Data items
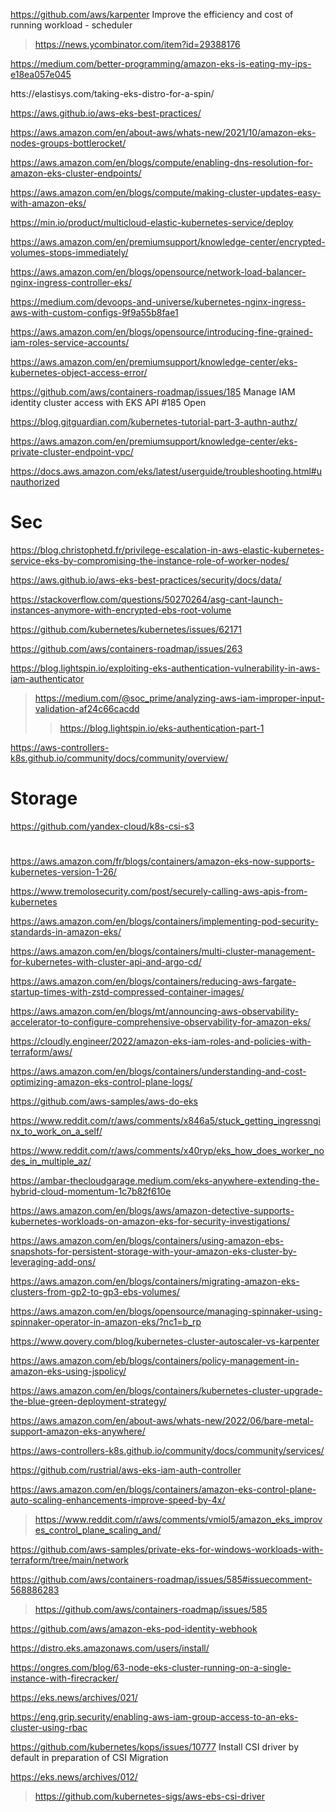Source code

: https://github.com/aws/karpenter Improve the efficiency and cost of running workload - scheduler
> https://news.ycombinator.com/item?id=29388176

https://medium.com/better-programming/amazon-eks-is-eating-my-ips-e18ea057e045

htts://elastisys.com/taking-eks-distro-for-a-spin/

https://aws.github.io/aws-eks-best-practices/

https://aws.amazon.com/en/about-aws/whats-new/2021/10/amazon-eks-nodes-groups-bottlerocket/

https://aws.amazon.com/en/blogs/compute/enabling-dns-resolution-for-amazon-eks-cluster-endpoints/

https://aws.amazon.com/en/blogs/compute/making-cluster-updates-easy-with-amazon-eks/

https://min.io/product/multicloud-elastic-kubernetes-service/deploy

https://aws.amazon.com/en/premiumsupport/knowledge-center/encrypted-volumes-stops-immediately/

https://aws.amazon.com/en/blogs/opensource/network-load-balancer-nginx-ingress-controller-eks/

https://medium.com/devoops-and-universe/kubernetes-nginx-ingress-aws-with-custom-configs-9f9a55b8fae1

https://aws.amazon.com/en/blogs/opensource/introducing-fine-grained-iam-roles-service-accounts/

https://aws.amazon.com/en/premiumsupport/knowledge-center/eks-kubernetes-object-access-error/

https://github.com/aws/containers-roadmap/issues/185 Manage IAM identity cluster access with EKS API #185 Open

https://blog.gitguardian.com/kubernetes-tutorial-part-3-authn-authz/

https://aws.amazon.com/en/premiumsupport/knowledge-center/eks-private-cluster-endpoint-vpc/

https://docs.aws.amazon.com/eks/latest/userguide/troubleshooting.html#unauthorized

# Sec
https://blog.christophetd.fr/privilege-escalation-in-aws-elastic-kubernetes-service-eks-by-compromising-the-instance-role-of-worker-nodes/

https://aws.github.io/aws-eks-best-practices/security/docs/data/

https://stackoverflow.com/questions/50270264/asg-cant-launch-instances-anymore-with-encrypted-ebs-root-volume

https://github.com/kubernetes/kubernetes/issues/62171

https://github.com/aws/containers-roadmap/issues/263

https://blog.lightspin.io/exploiting-eks-authentication-vulnerability-in-aws-iam-authenticator
> https://medium.com/@soc_prime/analyzing-aws-iam-improper-input-validation-af24c66cacdd
> > https://blog.lightspin.io/eks-authentication-part-1

https://aws-controllers-k8s.github.io/community/docs/community/overview/

# Storage
https://github.com/yandex-cloud/k8s-csi-s3

#
https://aws.amazon.com/fr/blogs/containers/amazon-eks-now-supports-kubernetes-version-1-26/

https://www.tremolosecurity.com/post/securely-calling-aws-apis-from-kubernetes

https://aws.amazon.com/en/blogs/containers/implementing-pod-security-standards-in-amazon-eks/

https://aws.amazon.com/en/blogs/containers/multi-cluster-management-for-kubernetes-with-cluster-api-and-argo-cd/

https://aws.amazon.com/en/blogs/containers/reducing-aws-fargate-startup-times-with-zstd-compressed-container-images/

https://aws.amazon.com/en/blogs/mt/announcing-aws-observability-accelerator-to-configure-comprehensive-observability-for-amazon-eks/

https://cloudly.engineer/2022/amazon-eks-iam-roles-and-policies-with-terraform/aws/

https://aws.amazon.com/en/blogs/containers/understanding-and-cost-optimizing-amazon-eks-control-plane-logs/

https://github.com/aws-samples/aws-do-eks

https://www.reddit.com/r/aws/comments/x846a5/stuck_getting_ingressnginx_to_work_on_a_self/

https://www.reddit.com/r/aws/comments/x40ryp/eks_how_does_worker_nodes_in_multiple_az/

https://ambar-thecloudgarage.medium.com/eks-anywhere-extending-the-hybrid-cloud-momentum-1c7b82f610e

https://aws.amazon.com/en/blogs/aws/amazon-detective-supports-kubernetes-workloads-on-amazon-eks-for-security-investigations/

https://aws.amazon.com/en/blogs/containers/using-amazon-ebs-snapshots-for-persistent-storage-with-your-amazon-eks-cluster-by-leveraging-add-ons/

https://aws.amazon.com/en/blogs/containers/migrating-amazon-eks-clusters-from-gp2-to-gp3-ebs-volumes/

https://aws.amazon.com/en/blogs/opensource/managing-spinnaker-using-spinnaker-operator-in-amazon-eks/?nc1=b_rp

https://www.qovery.com/blog/kubernetes-cluster-autoscaler-vs-karpenter

https://aws.amazon.com/eb/blogs/containers/policy-management-in-amazon-eks-using-jspolicy/

https://aws.amazon.com/en/blogs/containers/kubernetes-cluster-upgrade-the-blue-green-deployment-strategy/

https://aws.amazon.com/en/about-aws/whats-new/2022/06/bare-metal-support-amazon-eks-anywhere/

https://aws-controllers-k8s.github.io/community/docs/community/services/

https://github.com/rustrial/aws-eks-iam-auth-controller

https://aws.amazon.com/en/blogs/containers/amazon-eks-control-plane-auto-scaling-enhancements-improve-speed-by-4x/
> https://www.reddit.com/r/aws/comments/vmiol5/amazon_eks_improves_control_plane_scaling_and/

https://github.com/aws-samples/private-eks-for-windows-workloads-with-terraform/tree/main/network

https://github.com/aws/containers-roadmap/issues/585#issuecomment-568886283
> https://github.com/aws/containers-roadmap/issues/585

https://github.com/aws/amazon-eks-pod-identity-webhook

https://distro.eks.amazonaws.com/users/install/

https://ongres.com/blog/63-node-eks-cluster-running-on-a-single-instance-with-firecracker/

https://eks.news/archives/021/

https://eng.grip.security/enabling-aws-iam-group-access-to-an-eks-cluster-using-rbac

https://github.com/kubernetes/kops/issues/10777 Install CSI driver by default in preparation of CSI Migration

https://eks.news/archives/012/
> https://github.com/kubernetes-sigs/aws-ebs-csi-driver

▶ ASSIGNED TASK
Exclude the images and reproduce the remaining data exactly.

▶ SOLUTION TO THE EXERCISE
Source code

: https://github.com/aws/karpenter Improve the efficiency and cost of running workload - scheduler
> https://news.ycombinator.com/item?id=29388176

https://medium.com/better-programming/amazon-eks-is-eating-my-ips-e18ea057e045

htts://elastisys.com/taking-eks-distro-for-a-spin/

https://aws.github.io/aws-eks-best-practices/

https://aws.amazon.com/en/about-aws/whats-new/2021/10/amazon-eks-nodes-groups-bottlerocket/

https://aws.amazon.com/en/blogs/compute/enabling-dns-resolution-for-amazon-eks-cluster-endpoints/

https://aws.amazon.com/en/blogs/compute/making-cluster-updates-easy-with-amazon-eks/

https://min.io/product/multicloud-elastic-kubernetes-service/deploy

https://aws.amazon.com/en/premiumsupport/knowledge-center/encrypted-volumes-stops-immediately/

https://aws.amazon.com/en/blogs/opensource/network-load-balancer-nginx-ingress-controller-eks/

https://medium.com/devoops-and-universe/kubernetes-nginx-ingress-aws-with-custom-configs-9f9a55b8fae1

https://aws.amazon.com/en/blogs/opensource/introducing-fine-grained-iam-roles-service-accounts/

https://aws.amazon.com/en/premiumsupport/knowledge-center/eks-kubernetes-object-access-error/

https://github.com/aws/containers-roadmap/issues/185 Manage IAM identity cluster access with EKS API #185 Open

https://blog.gitguardian.com/kubernetes-tutorial-part-3-authn-authz/

https://aws.amazon.com/en/premiumsupport/knowledge-center/eks-private-cluster-endpoint-vpc/

https://docs.aws.amazon.com/eks/latest/userguide/troubleshooting.html#unauthorized

# Sec
https://blog.christophetd.fr/privilege-escalation-in-aws-elastic-kubernetes-service-eks-by-compromising-the-instance-role-of-worker-nodes/

https://aws.github.io/aws-eks-best-practices/security/docs/data/

https://stackoverflow.com/questions/50270264/asg-cant-launch-instances-anymore-with-encrypted-ebs-root-volume

https://github.com/kubernetes/kubernetes/issues/62171

https://github.com/aws/containers-roadmap/issues/263

https://blog.lightspin.io/exploiting-eks-authentication-vulnerability-in-aws-iam-authenticator
> https://medium.com/@soc_prime/analyzing-aws-iam-improper-input-validation-af24c66cacdd
> > https://blog.lightspin.io/eks-authentication-part-1

https://aws-controllers-k8s.github.io/community/docs/community/overview/

# Storage
https://github.com/yandex-cloud/k8s-csi-s3

#
https://aws.amazon.com/fr/blogs/containers/amazon-eks-now-supports-kubernetes-version-1-26/

https://www.tremolosecurity.com/post/securely-calling-aws-apis-from-kubernetes

https://aws.amazon.com/en/blogs/containers/implementing-pod-security-standards-in-amazon-eks/

https://aws.amazon.com/en/blogs/containers/multi-cluster-management-for-kubernetes-with-cluster-api-and-argo-cd/

https://aws.amazon.com/en/blogs/containers/reducing-aws-fargate-startup-times-with-zstd-compressed-container-images/

https://aws.amazon.com/en/blogs/mt/announcing-aws-observability-accelerator-to-configure-comprehensive-observability-for-amazon-eks/

https://cloudly.engineer/2022/amazon-eks-iam-roles-and-policies-with-terraform/aws/

https://aws.amazon.com/en/blogs/containers/understanding-and-cost-optimizing-amazon-eks-control-plane-logs/

https://github.com/aws-samples/aws-do-eks

https://www.reddit.com/r/aws/comments/x846a5/stuck_getting_ingressnginx_to_work_on_a_self/

https://www.reddit.com/r/aws/comments/x40ryp/eks_how_does_worker_nodes_in_multiple_az/

https://ambar-thecloudgarage.medium.com/eks-anywhere-extending-the-hybrid-cloud-momentum-1c7b82f610e

https://aws.amazon.com/en/blogs/aws/amazon-detective-supports-kubernetes-workloads-on-amazon-eks-for-security-investigations/

https://aws.amazon.com/en/blogs/containers/using-amazon-ebs-snapshots-for-persistent-storage-with-your-amazon-eks-cluster-by-leveraging-add-ons/

https://aws.amazon.com/en/blogs/containers/migrating-amazon-eks-clusters-from-gp2-to-gp3-ebs-volumes/

https://aws.amazon.com/en/blogs/opensource/managing-spinnaker-using-spinnaker-operator-in-amazon-eks/?nc1=b_rp

https://www.qovery.com/blog/kubernetes-cluster-autoscaler-vs-karpenter

https://aws.amazon.com/eb/blogs/containers/policy-management-in-amazon-eks-using-jspolicy/

https://aws.amazon.com/en/blogs/containers/kubernetes-cluster-upgrade-the-blue-green-deployment-strategy/

https://aws.amazon.com/en/about-aws/whats-new/2022/06/bare-metal-support-amazon-eks-anywhere/

https://aws-controllers-k8s.github.io/community/docs/community/services/

https://github.com/rustrial/aws-eks-iam-auth-controller

https://aws.amazon.com/en/blogs/containers/amazon-eks-control-plane-auto-scaling-enhancements-improve-speed-by-4x/
> https://www.reddit.com/r/aws/comments/vmiol5/amazon_eks_improves_control_plane_scaling_and/

https://github.com/aws-samples/private-eks-for-windows-workloads-with-terraform/tree/main/network

https://github.com/aws/containers-roadmap/issues/585#issuecomment-568886283
> https://github.com/aws/containers-roadmap/issues/585

https://github.com/aws/amazon-eks-pod-identity-webhook

https://distro.eks.amazonaws.com/users/install/

https://ongres.com/blog/63-node-eks-cluster-running-on-a-single-instance-with-firecracker/

https://eks.news/archives/021/

https://eng.grip.security/enabling-aws-iam-group-access-to-an-eks-cluster-using-rbac

https://github.com/kubernetes/kops/issues/10777 Install CSI driver by default in preparation of CSI Migration

https://eks.news/archives/012/
> https://github.com/kubernetes-sigs/aws-ebs-csi-driver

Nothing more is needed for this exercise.